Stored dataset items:
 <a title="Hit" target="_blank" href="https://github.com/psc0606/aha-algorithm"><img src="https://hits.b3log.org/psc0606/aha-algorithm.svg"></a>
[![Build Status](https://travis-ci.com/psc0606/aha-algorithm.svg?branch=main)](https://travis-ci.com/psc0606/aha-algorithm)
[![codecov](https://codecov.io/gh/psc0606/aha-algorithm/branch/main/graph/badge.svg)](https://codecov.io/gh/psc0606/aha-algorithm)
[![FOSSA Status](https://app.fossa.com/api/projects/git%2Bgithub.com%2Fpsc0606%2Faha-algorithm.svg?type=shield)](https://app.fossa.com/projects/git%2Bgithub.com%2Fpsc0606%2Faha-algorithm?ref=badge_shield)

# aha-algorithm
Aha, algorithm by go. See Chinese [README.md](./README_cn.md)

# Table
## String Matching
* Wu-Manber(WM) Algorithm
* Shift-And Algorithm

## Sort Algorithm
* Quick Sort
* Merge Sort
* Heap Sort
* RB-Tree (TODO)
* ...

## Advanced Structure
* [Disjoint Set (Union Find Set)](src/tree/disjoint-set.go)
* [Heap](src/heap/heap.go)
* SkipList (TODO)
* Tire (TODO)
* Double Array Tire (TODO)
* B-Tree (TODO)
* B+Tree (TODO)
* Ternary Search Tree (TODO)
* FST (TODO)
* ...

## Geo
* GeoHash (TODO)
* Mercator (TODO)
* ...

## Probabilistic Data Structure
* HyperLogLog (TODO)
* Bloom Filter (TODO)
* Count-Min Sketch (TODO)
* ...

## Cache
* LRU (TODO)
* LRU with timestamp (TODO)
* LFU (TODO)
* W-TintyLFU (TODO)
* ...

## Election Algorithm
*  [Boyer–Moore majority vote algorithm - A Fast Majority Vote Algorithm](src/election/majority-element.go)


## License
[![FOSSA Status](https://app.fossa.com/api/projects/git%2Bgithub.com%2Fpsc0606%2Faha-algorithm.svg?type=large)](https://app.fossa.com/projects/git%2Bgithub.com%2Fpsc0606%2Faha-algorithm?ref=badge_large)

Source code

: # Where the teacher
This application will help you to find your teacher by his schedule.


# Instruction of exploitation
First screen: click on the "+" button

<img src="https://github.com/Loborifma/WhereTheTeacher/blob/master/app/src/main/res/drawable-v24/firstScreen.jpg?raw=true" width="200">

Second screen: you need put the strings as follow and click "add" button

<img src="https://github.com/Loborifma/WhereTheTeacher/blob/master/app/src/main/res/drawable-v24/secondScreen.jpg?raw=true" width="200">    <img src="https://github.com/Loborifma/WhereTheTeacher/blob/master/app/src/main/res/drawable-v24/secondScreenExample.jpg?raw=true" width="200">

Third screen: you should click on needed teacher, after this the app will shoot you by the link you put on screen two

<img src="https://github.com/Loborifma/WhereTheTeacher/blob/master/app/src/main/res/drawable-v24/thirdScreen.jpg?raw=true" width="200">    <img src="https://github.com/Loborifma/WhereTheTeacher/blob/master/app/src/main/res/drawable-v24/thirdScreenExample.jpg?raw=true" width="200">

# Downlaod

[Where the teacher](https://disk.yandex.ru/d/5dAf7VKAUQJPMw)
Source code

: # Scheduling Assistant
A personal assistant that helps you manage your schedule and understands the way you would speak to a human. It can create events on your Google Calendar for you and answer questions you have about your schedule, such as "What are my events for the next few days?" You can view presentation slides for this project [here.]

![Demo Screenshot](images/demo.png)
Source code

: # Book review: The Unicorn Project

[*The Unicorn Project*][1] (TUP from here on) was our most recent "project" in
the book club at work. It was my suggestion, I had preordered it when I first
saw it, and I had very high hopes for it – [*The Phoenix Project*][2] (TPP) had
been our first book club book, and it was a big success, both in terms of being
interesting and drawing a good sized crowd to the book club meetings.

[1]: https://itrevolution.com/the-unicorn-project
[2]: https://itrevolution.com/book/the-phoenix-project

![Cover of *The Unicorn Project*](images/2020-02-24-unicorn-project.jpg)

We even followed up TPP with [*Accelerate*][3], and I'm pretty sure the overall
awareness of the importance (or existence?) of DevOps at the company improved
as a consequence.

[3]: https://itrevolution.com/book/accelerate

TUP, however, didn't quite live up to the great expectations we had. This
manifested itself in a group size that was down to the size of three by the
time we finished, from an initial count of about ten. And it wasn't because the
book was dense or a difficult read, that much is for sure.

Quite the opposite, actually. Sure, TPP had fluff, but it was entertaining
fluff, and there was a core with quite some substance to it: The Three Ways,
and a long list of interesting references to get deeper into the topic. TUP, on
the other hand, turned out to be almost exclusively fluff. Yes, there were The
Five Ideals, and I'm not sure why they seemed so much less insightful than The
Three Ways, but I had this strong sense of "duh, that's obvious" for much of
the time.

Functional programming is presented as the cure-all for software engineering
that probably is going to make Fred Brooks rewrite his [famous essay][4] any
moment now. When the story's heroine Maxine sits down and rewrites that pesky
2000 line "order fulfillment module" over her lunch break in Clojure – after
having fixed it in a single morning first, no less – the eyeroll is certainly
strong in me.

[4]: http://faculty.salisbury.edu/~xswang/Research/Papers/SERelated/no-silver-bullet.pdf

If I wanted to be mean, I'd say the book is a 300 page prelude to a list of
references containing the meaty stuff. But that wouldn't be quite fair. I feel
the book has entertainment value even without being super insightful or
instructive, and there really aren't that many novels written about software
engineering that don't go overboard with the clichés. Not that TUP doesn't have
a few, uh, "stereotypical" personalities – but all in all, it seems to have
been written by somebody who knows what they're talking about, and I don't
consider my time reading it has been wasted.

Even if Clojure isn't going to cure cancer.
...
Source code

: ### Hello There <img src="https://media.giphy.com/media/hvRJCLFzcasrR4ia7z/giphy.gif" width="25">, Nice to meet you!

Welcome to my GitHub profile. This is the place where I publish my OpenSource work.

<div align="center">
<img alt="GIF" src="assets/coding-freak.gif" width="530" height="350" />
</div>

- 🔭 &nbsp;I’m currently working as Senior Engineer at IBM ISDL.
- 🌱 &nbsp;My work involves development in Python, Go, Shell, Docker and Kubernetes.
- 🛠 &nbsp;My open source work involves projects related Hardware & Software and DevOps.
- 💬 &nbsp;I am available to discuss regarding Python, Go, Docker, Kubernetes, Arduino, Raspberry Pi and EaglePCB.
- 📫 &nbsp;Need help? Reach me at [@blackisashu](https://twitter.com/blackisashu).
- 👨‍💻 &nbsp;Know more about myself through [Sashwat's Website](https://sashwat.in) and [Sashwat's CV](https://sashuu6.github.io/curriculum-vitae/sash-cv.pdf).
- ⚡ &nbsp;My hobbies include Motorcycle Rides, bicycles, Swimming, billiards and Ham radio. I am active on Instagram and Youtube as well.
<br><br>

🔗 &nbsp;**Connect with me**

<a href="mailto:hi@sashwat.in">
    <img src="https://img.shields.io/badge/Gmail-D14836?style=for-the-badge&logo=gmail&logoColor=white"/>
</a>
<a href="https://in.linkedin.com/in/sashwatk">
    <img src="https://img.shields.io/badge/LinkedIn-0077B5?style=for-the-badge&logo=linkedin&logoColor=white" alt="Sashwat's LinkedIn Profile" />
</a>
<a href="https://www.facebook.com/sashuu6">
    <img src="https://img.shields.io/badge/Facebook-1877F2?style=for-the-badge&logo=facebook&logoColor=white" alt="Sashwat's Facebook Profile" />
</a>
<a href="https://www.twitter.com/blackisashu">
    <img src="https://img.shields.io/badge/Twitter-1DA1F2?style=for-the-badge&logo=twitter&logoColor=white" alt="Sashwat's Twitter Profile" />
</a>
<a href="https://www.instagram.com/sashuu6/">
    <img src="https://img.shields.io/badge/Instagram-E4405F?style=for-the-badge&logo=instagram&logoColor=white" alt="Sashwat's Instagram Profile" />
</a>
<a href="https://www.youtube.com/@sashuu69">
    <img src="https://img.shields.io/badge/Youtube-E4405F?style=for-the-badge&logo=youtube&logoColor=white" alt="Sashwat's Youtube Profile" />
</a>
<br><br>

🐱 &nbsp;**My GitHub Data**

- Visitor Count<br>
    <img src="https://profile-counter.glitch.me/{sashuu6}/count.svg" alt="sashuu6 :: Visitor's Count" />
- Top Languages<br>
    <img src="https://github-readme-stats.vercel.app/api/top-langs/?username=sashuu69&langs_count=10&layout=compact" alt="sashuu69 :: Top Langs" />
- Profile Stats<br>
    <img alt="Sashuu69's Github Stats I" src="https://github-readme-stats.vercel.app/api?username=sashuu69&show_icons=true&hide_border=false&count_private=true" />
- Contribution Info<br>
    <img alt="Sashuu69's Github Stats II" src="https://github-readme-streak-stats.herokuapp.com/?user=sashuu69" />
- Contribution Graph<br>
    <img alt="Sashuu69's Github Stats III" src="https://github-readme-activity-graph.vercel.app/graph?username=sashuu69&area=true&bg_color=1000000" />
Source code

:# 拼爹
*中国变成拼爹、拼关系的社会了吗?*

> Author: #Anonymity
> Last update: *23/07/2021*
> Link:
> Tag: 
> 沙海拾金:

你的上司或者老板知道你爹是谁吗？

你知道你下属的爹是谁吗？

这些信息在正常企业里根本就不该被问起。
---
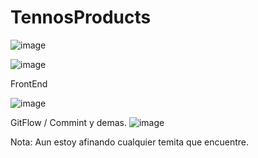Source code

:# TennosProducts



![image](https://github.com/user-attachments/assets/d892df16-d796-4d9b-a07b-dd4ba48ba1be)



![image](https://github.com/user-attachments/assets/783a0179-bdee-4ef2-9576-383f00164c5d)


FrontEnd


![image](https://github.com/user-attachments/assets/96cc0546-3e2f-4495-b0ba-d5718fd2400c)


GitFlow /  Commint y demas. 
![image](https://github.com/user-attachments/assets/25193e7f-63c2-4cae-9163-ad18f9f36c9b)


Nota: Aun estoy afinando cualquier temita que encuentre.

- What you need to do -
When a line of the entries contains the word "schedule", it counts toward the total; reply with that total alone.

- Exercise result -
2